*** Begin section ***

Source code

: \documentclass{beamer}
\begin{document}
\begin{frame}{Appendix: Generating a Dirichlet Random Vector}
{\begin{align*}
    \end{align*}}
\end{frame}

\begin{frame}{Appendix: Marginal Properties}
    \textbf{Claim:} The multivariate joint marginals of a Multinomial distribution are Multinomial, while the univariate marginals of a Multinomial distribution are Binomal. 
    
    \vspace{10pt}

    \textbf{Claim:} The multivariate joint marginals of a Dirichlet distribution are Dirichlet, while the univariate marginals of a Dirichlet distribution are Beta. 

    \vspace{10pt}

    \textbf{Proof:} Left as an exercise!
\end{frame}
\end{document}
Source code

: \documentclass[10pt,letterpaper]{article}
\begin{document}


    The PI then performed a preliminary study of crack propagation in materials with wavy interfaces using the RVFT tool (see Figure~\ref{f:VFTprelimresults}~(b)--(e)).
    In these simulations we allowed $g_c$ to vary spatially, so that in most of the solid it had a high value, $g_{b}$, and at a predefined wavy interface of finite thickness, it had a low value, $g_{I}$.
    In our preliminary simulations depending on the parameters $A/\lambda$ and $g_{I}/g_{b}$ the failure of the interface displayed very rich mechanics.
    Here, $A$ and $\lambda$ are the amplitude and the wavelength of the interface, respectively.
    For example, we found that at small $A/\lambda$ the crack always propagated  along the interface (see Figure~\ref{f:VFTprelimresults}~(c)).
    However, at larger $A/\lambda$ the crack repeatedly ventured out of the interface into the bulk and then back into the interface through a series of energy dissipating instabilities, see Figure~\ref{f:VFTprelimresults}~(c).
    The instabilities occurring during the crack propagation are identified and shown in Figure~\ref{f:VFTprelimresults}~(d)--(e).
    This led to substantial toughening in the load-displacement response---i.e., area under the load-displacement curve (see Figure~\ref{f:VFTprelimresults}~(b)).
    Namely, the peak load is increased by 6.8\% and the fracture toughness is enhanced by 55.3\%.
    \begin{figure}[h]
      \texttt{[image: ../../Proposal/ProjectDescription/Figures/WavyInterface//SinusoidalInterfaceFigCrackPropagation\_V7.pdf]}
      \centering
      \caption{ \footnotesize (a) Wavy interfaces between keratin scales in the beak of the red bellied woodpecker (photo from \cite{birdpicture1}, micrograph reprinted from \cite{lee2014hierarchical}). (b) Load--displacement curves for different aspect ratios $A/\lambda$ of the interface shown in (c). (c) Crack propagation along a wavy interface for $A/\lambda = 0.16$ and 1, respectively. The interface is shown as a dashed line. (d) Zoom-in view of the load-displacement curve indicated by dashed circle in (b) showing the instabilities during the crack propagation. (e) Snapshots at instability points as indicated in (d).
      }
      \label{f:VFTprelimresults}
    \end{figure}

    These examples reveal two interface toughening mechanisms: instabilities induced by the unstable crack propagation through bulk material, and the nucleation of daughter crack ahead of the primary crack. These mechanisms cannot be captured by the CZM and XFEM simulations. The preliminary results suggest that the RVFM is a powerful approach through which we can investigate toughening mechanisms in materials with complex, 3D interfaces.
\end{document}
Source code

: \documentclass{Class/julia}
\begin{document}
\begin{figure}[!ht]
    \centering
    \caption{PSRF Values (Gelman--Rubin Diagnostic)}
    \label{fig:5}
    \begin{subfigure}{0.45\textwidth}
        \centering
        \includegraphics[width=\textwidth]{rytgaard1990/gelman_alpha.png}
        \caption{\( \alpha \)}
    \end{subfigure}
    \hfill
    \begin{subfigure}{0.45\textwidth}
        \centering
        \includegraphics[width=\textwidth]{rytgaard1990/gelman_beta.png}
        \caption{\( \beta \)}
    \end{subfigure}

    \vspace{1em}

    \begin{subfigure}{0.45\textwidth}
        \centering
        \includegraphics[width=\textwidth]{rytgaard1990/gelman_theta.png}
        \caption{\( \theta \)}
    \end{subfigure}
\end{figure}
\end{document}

*** End section ***

→ Problem statement
Please write the data above out again, exactly the same.

→ Answer to this exercise
Source code

: \documentclass{beamer}
\begin{document}
\begin{frame}{Appendix: Generating a Dirichlet Random Vector}
{\begin{align*}
    \end{align*}}
\end{frame}

\begin{frame}{Appendix: Marginal Properties}
    \textbf{Claim:} The multivariate joint marginals of a Multinomial distribution are Multinomial, while the univariate marginals of a Multinomial distribution are Binomal. 
    
    \vspace{10pt}

    \textbf{Claim:} The multivariate joint marginals of a Dirichlet distribution are Dirichlet, while the univariate marginals of a Dirichlet distribution are Beta. 

    \vspace{10pt}

    \textbf{Proof:} Left as an exercise!
\end{frame}
\end{document}
Source code

: \documentclass[10pt,letterpaper]{article}
\begin{document}


    The PI then performed a preliminary study of crack propagation in materials with wavy interfaces using the RVFT tool (see Figure~\ref{f:VFTprelimresults}~(b)--(e)).
    In these simulations we allowed $g_c$ to vary spatially, so that in most of the solid it had a high value, $g_{b}$, and at a predefined wavy interface of finite thickness, it had a low value, $g_{I}$.
    In our preliminary simulations depending on the parameters $A/\lambda$ and $g_{I}/g_{b}$ the failure of the interface displayed very rich mechanics.
    Here, $A$ and $\lambda$ are the amplitude and the wavelength of the interface, respectively.
    For example, we found that at small $A/\lambda$ the crack always propagated  along the interface (see Figure~\ref{f:VFTprelimresults}~(c)).
    However, at larger $A/\lambda$ the crack repeatedly ventured out of the interface into the bulk and then back into the interface through a series of energy dissipating instabilities, see Figure~\ref{f:VFTprelimresults}~(c).
    The instabilities occurring during the crack propagation are identified and shown in Figure~\ref{f:VFTprelimresults}~(d)--(e).
    This led to substantial toughening in the load-displacement response---i.e., area under the load-displacement curve (see Figure~\ref{f:VFTprelimresults}~(b)).
    Namely, the peak load is increased by 6.8\% and the fracture toughness is enhanced by 55.3\%.
    \begin{figure}[h]
      \texttt{[image: ../../Proposal/ProjectDescription/Figures/WavyInterface//SinusoidalInterfaceFigCrackPropagation\_V7.pdf]}
      \centering
      \caption{ \footnotesize (a) Wavy interfaces between keratin scales in the beak of the red bellied woodpecker (photo from \cite{birdpicture1}, micrograph reprinted from \cite{lee2014hierarchical}). (b) Load--displacement curves for different aspect ratios $A/\lambda$ of the interface shown in (c). (c) Crack propagation along a wavy interface for $A/\lambda = 0.16$ and 1, respectively. The interface is shown as a dashed line. (d) Zoom-in view of the load-displacement curve indicated by dashed circle in (b) showing the instabilities during the crack propagation. (e) Snapshots at instability points as indicated in (d).
      }
      \label{f:VFTprelimresults}
    \end{figure}

    These examples reveal two interface toughening mechanisms: instabilities induced by the unstable crack propagation through bulk material, and the nucleation of daughter crack ahead of the primary crack. These mechanisms cannot be captured by the CZM and XFEM simulations. The preliminary results suggest that the RVFM is a powerful approach through which we can investigate toughening mechanisms in materials with complex, 3D interfaces.
\end{document}
Source code

: \documentclass{Class/julia}
\begin{document}
\begin{figure}[!ht]
    \centering
    \caption{PSRF Values (Gelman--Rubin Diagnostic)}
    \label{fig:5}
    \begin{subfigure}{0.45\textwidth}
        \centering
        \includegraphics[width=\textwidth]{rytgaard1990/gelman_alpha.png}
        \caption{\( \alpha \)}
    \end{subfigure}
    \hfill
    \begin{subfigure}{0.45\textwidth}
        \centering
        \includegraphics[width=\textwidth]{rytgaard1990/gelman_beta.png}
        \caption{\( \beta \)}
    \end{subfigure}

    \vspace{1em}

    \begin{subfigure}{0.45\textwidth}
        \centering
        \includegraphics[width=\textwidth]{rytgaard1990/gelman_theta.png}
        \caption{\( \theta \)}
    \end{subfigure}
\end{figure}
\end{document}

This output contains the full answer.